Once the optimal analysis using GOSAT is obtained, we evaluate the analyses against different types of independent observations (TCCON, NOAA/ObsPack, UCATS/GloPac, HIPPO-3). We show its superiority against analysis produced using reasonable but arbitrary values of covariance parameters. Furthermore, the comparison between model (with no assimilation) and optimal analysis against TCCON and NOAA/ObsPack suggest an overestimation of surface methane (most likely due to emissions) and an underestimation of the upper-tropospheric model methane. Remarkably, our PvKF assimilation is capable of correcting both of these biases regardless of their origin. The correction’s statistics due to assimilation are more significant with respect to TCCON, which is a total column measurement, than with respect to NOAA/ObsPack, which only samples the upper troposphere. This suggests that the assimilation of GOSAT makes the larger correction near the surface, where presumably there are larger errors than the upper troposphere. The assimilation of GOSAT also seems capable of addressing the known model problem in the horizontal direction. For instance, our analysis increment suggests the largest negative correction over Russia, whereas the largest positive correction over tropical Africa. This is coherent with the recent methane inverse studies [
15,
52]. Furthermore, we have a large reduction of error variance over those regions, suggesting that those corrections are reliable. In addition, the PvKF assimilation that offers a time-continuous series of analyses enables us to investigate the temporal behaviour of the model biases. Our results show a better temporal agreement between analysis and TCCON than between model (no assimilation) and TCCON. In summary, it appears that the optimal assimilation of GOSAT is able to correct for the vertical, horizontal, and temporal model errors as revealed by comparison with independent observations.

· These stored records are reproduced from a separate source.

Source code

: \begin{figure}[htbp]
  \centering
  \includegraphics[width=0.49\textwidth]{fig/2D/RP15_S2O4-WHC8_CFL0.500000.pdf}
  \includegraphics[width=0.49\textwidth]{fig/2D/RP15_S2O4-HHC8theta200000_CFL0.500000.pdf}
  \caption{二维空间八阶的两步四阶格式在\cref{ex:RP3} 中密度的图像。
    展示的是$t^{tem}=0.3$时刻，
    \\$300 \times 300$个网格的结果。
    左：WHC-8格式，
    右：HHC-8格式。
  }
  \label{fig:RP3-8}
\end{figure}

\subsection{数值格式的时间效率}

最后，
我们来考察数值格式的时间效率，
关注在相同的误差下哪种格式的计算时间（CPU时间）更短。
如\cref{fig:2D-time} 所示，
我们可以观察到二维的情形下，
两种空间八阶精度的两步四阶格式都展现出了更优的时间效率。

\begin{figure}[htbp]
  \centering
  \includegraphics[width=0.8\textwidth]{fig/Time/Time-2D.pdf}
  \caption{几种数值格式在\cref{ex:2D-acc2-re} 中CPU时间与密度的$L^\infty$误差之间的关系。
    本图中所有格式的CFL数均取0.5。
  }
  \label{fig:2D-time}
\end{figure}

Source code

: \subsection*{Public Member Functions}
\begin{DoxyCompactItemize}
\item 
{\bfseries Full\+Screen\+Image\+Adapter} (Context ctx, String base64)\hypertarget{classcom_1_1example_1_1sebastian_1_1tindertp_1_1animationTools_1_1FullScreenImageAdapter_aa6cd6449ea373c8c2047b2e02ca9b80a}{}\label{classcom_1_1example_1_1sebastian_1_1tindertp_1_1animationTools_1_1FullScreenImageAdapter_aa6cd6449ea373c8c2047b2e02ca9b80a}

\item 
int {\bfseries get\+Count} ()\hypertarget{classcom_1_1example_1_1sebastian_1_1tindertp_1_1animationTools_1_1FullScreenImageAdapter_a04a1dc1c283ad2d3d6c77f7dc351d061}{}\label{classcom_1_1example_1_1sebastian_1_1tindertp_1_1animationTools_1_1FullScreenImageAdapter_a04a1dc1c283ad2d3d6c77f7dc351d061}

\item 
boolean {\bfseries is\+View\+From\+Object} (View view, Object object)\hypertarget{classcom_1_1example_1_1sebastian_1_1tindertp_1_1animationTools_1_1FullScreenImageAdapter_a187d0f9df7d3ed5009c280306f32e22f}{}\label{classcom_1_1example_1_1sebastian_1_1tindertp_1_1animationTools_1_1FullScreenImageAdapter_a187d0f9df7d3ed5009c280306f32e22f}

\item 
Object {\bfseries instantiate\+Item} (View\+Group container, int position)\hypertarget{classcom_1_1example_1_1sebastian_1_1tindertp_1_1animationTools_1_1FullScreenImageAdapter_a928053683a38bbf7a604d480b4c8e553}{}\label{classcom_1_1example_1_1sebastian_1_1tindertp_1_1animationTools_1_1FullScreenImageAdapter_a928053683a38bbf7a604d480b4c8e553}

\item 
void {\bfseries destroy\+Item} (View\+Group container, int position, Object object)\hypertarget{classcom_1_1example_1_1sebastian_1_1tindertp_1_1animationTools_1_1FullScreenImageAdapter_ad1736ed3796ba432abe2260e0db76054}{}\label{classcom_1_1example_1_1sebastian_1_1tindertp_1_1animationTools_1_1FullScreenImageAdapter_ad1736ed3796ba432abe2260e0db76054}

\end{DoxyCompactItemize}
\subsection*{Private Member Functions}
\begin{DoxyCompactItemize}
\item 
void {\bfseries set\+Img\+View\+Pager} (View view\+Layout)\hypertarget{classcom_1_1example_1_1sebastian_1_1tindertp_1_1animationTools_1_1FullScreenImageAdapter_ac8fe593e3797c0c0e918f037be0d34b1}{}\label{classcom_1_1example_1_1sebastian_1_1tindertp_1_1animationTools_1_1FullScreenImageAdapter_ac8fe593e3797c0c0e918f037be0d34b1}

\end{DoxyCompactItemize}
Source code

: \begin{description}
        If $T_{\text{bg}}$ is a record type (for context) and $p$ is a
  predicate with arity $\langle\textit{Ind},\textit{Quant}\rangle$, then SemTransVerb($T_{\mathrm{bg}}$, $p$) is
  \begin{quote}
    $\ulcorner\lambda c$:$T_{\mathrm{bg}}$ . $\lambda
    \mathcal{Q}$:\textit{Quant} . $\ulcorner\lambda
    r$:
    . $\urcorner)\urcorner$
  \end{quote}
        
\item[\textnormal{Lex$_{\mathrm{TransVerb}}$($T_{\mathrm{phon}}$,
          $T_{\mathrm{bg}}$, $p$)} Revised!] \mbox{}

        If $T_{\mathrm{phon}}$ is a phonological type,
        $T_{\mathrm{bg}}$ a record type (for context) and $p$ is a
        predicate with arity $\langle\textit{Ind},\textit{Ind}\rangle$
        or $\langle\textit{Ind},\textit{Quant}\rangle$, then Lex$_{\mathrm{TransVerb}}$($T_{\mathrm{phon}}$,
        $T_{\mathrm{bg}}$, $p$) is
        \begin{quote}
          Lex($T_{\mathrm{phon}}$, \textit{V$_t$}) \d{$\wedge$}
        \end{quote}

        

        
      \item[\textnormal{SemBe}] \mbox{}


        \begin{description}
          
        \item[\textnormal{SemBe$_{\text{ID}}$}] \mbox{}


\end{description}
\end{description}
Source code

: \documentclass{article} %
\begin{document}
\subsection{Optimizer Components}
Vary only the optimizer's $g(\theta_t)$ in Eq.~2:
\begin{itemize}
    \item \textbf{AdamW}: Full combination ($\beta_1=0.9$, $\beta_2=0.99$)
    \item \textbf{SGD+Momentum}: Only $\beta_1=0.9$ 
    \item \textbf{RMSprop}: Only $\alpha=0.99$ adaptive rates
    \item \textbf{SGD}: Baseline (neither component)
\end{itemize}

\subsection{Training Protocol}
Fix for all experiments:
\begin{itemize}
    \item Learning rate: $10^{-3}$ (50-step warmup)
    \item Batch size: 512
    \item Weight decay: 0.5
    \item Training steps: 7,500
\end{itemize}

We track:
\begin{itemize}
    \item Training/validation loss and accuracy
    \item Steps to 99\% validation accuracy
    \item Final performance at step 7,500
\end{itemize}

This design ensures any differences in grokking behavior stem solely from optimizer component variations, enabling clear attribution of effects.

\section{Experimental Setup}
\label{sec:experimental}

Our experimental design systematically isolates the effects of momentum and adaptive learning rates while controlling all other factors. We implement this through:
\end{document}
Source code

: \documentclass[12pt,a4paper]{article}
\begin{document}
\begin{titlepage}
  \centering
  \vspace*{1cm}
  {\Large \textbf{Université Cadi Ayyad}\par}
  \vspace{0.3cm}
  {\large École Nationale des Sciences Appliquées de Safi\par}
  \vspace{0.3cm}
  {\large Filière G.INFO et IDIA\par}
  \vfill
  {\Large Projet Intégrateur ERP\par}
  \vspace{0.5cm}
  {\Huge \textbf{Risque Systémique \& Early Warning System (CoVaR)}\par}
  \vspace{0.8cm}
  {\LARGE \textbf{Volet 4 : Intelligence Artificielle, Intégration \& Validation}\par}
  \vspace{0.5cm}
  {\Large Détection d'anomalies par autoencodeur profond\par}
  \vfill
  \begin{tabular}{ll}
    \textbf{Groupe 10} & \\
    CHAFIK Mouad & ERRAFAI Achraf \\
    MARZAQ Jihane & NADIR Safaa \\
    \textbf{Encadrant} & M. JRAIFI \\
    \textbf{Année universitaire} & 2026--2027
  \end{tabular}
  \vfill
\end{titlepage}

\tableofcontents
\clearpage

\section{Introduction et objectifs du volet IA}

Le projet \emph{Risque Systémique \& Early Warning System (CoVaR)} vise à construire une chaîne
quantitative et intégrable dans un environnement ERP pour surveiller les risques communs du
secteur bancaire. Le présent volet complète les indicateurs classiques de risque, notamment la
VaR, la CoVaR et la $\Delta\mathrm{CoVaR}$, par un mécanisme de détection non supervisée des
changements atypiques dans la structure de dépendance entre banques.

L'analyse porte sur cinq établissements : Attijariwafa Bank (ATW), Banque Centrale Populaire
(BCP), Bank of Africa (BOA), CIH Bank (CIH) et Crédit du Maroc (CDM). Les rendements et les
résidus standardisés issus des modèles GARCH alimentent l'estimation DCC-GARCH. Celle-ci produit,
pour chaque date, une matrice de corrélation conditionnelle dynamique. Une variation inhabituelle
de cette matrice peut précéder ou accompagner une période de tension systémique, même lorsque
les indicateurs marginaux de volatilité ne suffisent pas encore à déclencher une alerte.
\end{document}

Because this assimilation system provides the state estimate and its error, it is suitable to couple it with another estimation problem such as a limited domain data assimilation, source inversion, etc. In theory, the PvKF formalism also seems to be applicable to the joint assimilation-inversion (state-source estimation) problem, but we need to demonstrate that in a realistic context, which will be considered in a future manuscript. This method could also be applied to chemical species with a shorter lifetime, knowing that a smaller fraction of the total forecast error variance is explained by the advection of error variance. In this case, more (unexpected) error variance is carried out with a stationary model error, which emphasizes a more sophisticated design of the model error covariance. Therefore, a shorter lifetime of a chemical species may induce a weaker performance of the PvKF assimilation and make it behave closer to an Optimal Interpolation (OI). Another application of the PvKF assimilation that could be investigated in future studies is to use the analysis over the oceans to develop the bias correction of GOSAT over ocean observations.